A freehold 13,523 sq ft site at Jalan Ulu Siglap in Singapore's District 15 has been listed for sale at S$28 million, equating to roughly S$2,070 psf. Currently operating as a nursing home, the property offers near-term income but carries URA zoning and change-of-use risks that buyers must price carefully.

A freehold residential site at Jalan Ulu Siglap spanning 13,523 sq ft has been put up for sale at S$28 million, translating to a land rate of approximately S$2,070 per sq ft based on its existing footprint. The property sits in District 15, one of Singapore's more tightly held freehold corridors along the eastern flank of the island.

The site is currently operating as a nursing home, which gives a prospective buyer immediate rental income while planning approvals are pursued. For investors and developers, the freehold tenure is the headline draw, freehold land in District 15 rarely surfaces at this scale, and the S$28 million quantum is sized for mid-tier developers or family offices rather than the large institutional players who typically require larger land parcels to justify overhead.

Key figures worth tracking before any offer:

  • Site area: 13,523 sq ft
  • Asking price: S$28 million
  • Indicative land rate: ~S$2,070 psf on existing area
  • Tenure: Freehold
  • Current use: Nursing home (operational)
  • Location: Jalan Ulu Siglap, District 15, Singapore

Redevelopment potential hinges on what URA's Master Plan zoning allows for the plot. Buyers will need to conduct their own due diligence on gross floor area allowances, plot ratio, and whether a change-of-use application is required to pivot away from the current healthcare designation. Singapore's planning authority has been deliberate about protecting healthcare-use sites in residential zones, so any residential or mixed redevelopment play carries regulatory risk that should be priced in. The presence of an operating nursing home also means any transition timeline is not straightforward, vacant possession would need to be negotiated separately.

Comparable freehold transactions in the East Coast and Katong belt have drawn steady interest from boutique developers targeting the luxury landed and small strata market. Demand from high-net-worth buyers for freehold addresses in District 15 has remained firm even as broader Singapore residential volumes have moderated in 2026 under higher borrowing costs.
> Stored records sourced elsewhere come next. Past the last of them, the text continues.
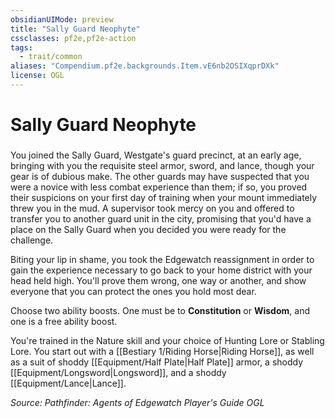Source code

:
 ```yaml
---
obsidianUIMode: preview
title: "Sally Guard Neophyte"
cssclasses: pf2e,pf2e-action
tags:
  - trait/common
aliases: "Compendium.pf2e.backgrounds.Item.vE6nb2OSIXqprDXk"
license: OGL
---
```

# Sally Guard Neophyte

### 






You joined the Sally Guard, Westgate's guard precinct, at an early age, bringing with you the requisite steel armor, sword, and lance, though your gear is of dubious make. The other guards may have suspected that you were a novice with less combat experience than them; if so, you proved their suspicions on your first day of training when your mount immediately threw you in the mud. A supervisor took mercy on you and offered to transfer you to another guard unit in the city, promising that you'd have a place on the Sally Guard when you decided you were ready for the challenge.

Biting your lip in shame, you took the Edgewatch reassignment in order to gain the experience necessary to go back to your home district with your head held high. You'll prove them wrong, one way or another, and show everyone that you can protect the ones you hold most dear.

Choose two ability boosts. One must be to **Constitution** or **Wisdom**, and one is a free ability boost.

You're trained in the Nature skill and your choice of Hunting Lore or Stabling Lore. You start out with a [[Bestiary 1/Riding Horse|Riding Horse]], as well as a suit of shoddy [[Equipment/Half Plate|Half Plate]] armor, a shoddy [[Equipment/Longsword|Longsword]], and a shoddy [[Equipment/Lance|Lance]].

*Source: Pathfinder: Agents of Edgewatch Player's Guide*
*OGL*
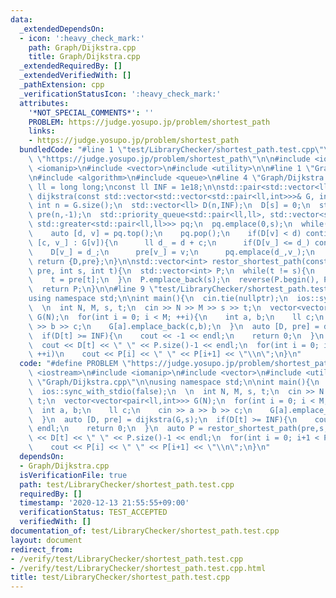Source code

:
```yaml
---
data:
  _extendedDependsOn:
  - icon: ':heavy_check_mark:'
    path: Graph/Dijkstra.cpp
    title: Graph/Dijkstra.cpp
  _extendedRequiredBy: []
  _extendedVerifiedWith: []
  _pathExtension: cpp
  _verificationStatusIcon: ':heavy_check_mark:'
  attributes:
    '*NOT_SPECIAL_COMMENTS*': ''
    PROBLEM: https://judge.yosupo.jp/problem/shortest_path
    links:
    - https://judge.yosupo.jp/problem/shortest_path
  bundledCode: "#line 1 \"test/LibraryChecker/shortest_path.test.cpp\"\n#define PROBLEM\
    \ \"https://judge.yosupo.jp/problem/shortest_path\"\n\n#include <iostream>\n#include\
    \ <iomanip>\n#include <vector>\n#include <utility>\n\n#line 1 \"Graph/Dijkstra.cpp\"\
    \n#include <algorithm>\n#include <queue>\n#line 4 \"Graph/Dijkstra.cpp\"\n\nusing\
    \ ll = long long;\nconst ll INF = 1e18;\n\nstd::pair<std::vector<ll>,std::vector<int>>\
    \ dijkstra(const std::vector<std::vector<std::pair<ll,int>>>& G, int s){\n  const\
    \ int n = G.size();\n  std::vector<ll> D(n,INF);\n  D[s] = 0;\n  std::vector<int>\
    \ pre(n,-1);\n  std::priority_queue<std::pair<ll,ll>, std::vector<std::pair<ll,ll>>,\
    \ std::greater<std::pair<ll,ll>>> pq;\n  pq.emplace(0,s);\n  while(pq.size()){\n\
    \    auto [d, v] = pq.top();\n    pq.pop();\n    if(D[v] < d) continue;\n    for(auto\
    \ [c, v_] : G[v]){\n      ll d_ = d + c;\n      if(D[v_] <= d_) continue;\n  \
    \    D[v_] = d_;\n      pre[v_] = v;\n      pq.emplace(d_,v_);\n    }\n  }\n \
    \ return {D,pre};\n}\n\nstd::vector<int> restor_shortest_path(const std::vector<int>&\
    \ pre, int s, int t){\n  std::vector<int> P;\n  while(t != s){\n    P.emplace_back(t);\n\
    \    t = pre[t];\n  }\n  P.emplace_back(s);\n  reverse(P.begin(), P.end());\n\
    \  return P;\n}\n\n#line 9 \"test/LibraryChecker/shortest_path.test.cpp\"\n\n\
    using namespace std;\n\nint main(){\n  cin.tie(nullptr);\n  ios::sync_with_stdio(false);\n\
    \  \n  int N, M, s, t;\n  cin >> N >> M >> s >> t;\n  vector<vector<pair<ll,int>>>\
    \ G(N);\n  for(int i = 0; i < M; ++i){\n    int a, b;\n    ll c;\n    cin >> a\
    \ >> b >> c;\n    G[a].emplace_back(c,b);\n  }\n  auto [D, pre] = dijkstra(G,s);\n\
    \  if(D[t] >= INF){\n    cout << -1 << endl;\n    return 0;\n  }\n  auto P = restor_shortest_path(pre,s,t);\n\
    \  cout << D[t] << \" \" << P.size()-1 << endl;\n  for(int i = 0; i+1 < P.size();\
    \ ++i)\n    cout << P[i] << \" \" << P[i+1] << \"\\n\";\n}\n"
  code: "#define PROBLEM \"https://judge.yosupo.jp/problem/shortest_path\"\n\n#include\
    \ <iostream>\n#include <iomanip>\n#include <vector>\n#include <utility>\n\n#include\
    \ \"Graph/Dijkstra.cpp\"\n\nusing namespace std;\n\nint main(){\n  cin.tie(nullptr);\n\
    \  ios::sync_with_stdio(false);\n  \n  int N, M, s, t;\n  cin >> N >> M >> s >>\
    \ t;\n  vector<vector<pair<ll,int>>> G(N);\n  for(int i = 0; i < M; ++i){\n  \
    \  int a, b;\n    ll c;\n    cin >> a >> b >> c;\n    G[a].emplace_back(c,b);\n\
    \  }\n  auto [D, pre] = dijkstra(G,s);\n  if(D[t] >= INF){\n    cout << -1 <<\
    \ endl;\n    return 0;\n  }\n  auto P = restor_shortest_path(pre,s,t);\n  cout\
    \ << D[t] << \" \" << P.size()-1 << endl;\n  for(int i = 0; i+1 < P.size(); ++i)\n\
    \    cout << P[i] << \" \" << P[i+1] << \"\\n\";\n}\n"
  dependsOn:
  - Graph/Dijkstra.cpp
  isVerificationFile: true
  path: test/LibraryChecker/shortest_path.test.cpp
  requiredBy: []
  timestamp: '2020-12-13 21:55:55+09:00'
  verificationStatus: TEST_ACCEPTED
  verifiedWith: []
documentation_of: test/LibraryChecker/shortest_path.test.cpp
layout: document
redirect_from:
- /verify/test/LibraryChecker/shortest_path.test.cpp
- /verify/test/LibraryChecker/shortest_path.test.cpp.html
title: test/LibraryChecker/shortest_path.test.cpp
---
```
Why it matters: Freehold land below the S$30 million mark in District 15 is a shrinking pool, and this listing will likely attract competitive interest from developers who have been priced out of larger en bloc plays. Investors evaluating this asset should commission an independent URA zoning check and model at least two exit scenarios, redevelopment and held-income, before the expression-of-interest deadline, as the current nursing home use introduces both a cash-flow buffer and a planning complexity that will shape final pricing.